Green is a licensed industrial mechanical millwright and the apprenticeship advisor for Ontario’s Ministry of Labour, Training and Skills Development. As a millwright, she won gold at the Skills Ontario competition and went on to win silver nationally. She’s been recognized nationally for her work promoting skilled trades for women, including the WXN Top 100 Most Powerful Women Award, the Guelph YW-YMCA Women of Distinction Award and Conestoga College’s Alumni of Distinction Award. She’s president of the Skill Ontario Alumni Association and chair of the alumni committee for Skills Canada.
Recruiting more women
‘How can you decide on what to do as a career if you don’t know what’s out there?’ is a question Green asked during the panel. “Students and young women need to know what’s available and out there,” she said, continuing on to say the first step for women interested in the field is being curious.
“Ask questions to make that decision yours. Step one, pure exploration,” she said. “The next step is companies. Letting the public and women, or those that identify as a woman, know there are programs and inclusion groups in place that show you are welcome.” Green said it is important to be welcoming and inviting and to let potential new recruits know that you as a company have her back and that she can walk into a new work atmosphere feeling comfortable and confident with herself.
A tip she suggested for companies is to promote it on your website that your company has inclusion and diversity groups or programs.

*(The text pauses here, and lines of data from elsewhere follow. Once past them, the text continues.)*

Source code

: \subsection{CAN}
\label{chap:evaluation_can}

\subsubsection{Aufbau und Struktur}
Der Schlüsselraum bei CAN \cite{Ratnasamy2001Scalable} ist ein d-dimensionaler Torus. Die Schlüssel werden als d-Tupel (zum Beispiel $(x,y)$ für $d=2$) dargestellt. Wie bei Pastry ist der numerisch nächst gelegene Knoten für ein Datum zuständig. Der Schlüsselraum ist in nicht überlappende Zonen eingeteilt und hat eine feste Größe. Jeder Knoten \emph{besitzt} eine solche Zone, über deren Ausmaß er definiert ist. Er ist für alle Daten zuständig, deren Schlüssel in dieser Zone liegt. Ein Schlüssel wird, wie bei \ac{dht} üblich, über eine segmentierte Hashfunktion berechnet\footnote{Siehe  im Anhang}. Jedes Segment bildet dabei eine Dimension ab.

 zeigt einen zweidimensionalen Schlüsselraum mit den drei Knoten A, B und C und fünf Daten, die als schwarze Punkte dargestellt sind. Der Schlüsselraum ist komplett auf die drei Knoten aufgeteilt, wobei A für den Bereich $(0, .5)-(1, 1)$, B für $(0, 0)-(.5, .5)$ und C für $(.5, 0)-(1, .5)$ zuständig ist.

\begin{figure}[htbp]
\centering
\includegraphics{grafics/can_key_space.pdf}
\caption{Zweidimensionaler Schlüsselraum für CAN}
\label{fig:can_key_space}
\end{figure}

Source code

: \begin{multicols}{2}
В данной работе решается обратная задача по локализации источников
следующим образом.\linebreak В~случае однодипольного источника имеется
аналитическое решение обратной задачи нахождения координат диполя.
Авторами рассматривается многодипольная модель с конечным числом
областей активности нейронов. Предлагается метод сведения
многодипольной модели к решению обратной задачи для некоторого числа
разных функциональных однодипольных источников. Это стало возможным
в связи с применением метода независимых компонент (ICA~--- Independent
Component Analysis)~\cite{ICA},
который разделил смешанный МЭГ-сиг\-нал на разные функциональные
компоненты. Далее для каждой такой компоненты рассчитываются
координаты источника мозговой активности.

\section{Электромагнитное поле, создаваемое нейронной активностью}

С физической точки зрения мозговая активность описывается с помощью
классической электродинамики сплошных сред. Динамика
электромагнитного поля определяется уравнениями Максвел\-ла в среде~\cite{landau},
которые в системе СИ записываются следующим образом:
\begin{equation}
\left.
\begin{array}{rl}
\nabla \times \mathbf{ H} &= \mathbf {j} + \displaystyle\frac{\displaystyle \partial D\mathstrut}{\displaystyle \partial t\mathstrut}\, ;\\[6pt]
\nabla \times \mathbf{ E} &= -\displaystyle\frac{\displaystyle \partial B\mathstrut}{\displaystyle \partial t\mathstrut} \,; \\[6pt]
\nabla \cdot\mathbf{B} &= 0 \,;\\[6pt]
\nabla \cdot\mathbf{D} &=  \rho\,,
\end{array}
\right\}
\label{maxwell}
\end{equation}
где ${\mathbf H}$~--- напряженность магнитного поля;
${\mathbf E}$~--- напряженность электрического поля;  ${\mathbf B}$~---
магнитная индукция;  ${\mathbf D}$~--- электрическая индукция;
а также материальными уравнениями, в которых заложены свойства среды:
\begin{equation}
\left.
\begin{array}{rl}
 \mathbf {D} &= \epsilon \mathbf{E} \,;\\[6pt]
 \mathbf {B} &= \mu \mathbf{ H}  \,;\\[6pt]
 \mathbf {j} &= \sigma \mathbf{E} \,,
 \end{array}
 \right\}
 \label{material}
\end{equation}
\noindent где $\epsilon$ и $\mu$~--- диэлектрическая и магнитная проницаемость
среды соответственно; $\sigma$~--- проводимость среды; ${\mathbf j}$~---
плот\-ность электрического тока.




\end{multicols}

Chadwick is the health, safety and environment director for Graham, a major heavy construction contractor headquartered in Calgary. Before joining Graham, Nancy ran her own HSE training company and worked at the Saskatchewan Construction Safety Association. She’s a member of just about every construction safety organization that operates in Alberta. Nancy’s experience takes in mining, energy and infrastructure projects and she has a degree in occupational health and safety from Ryerson.
She said it’s important to connect women interested in a career in construction with organizations that support initiatives like those listed above. “Support them in a way that makes sense to you. If you can give back to somebody, whether it’s just a conversation or advice or guidance on their career, there are lots of ways to do it and have an impact. You have to understand what the individual is looking for and ask ‘How can I connect them with what they need?’”
The panel discussion was hosted and moderated by Sukayna Ray Ghosh, associate editor for the light construction group at Annex Business Media.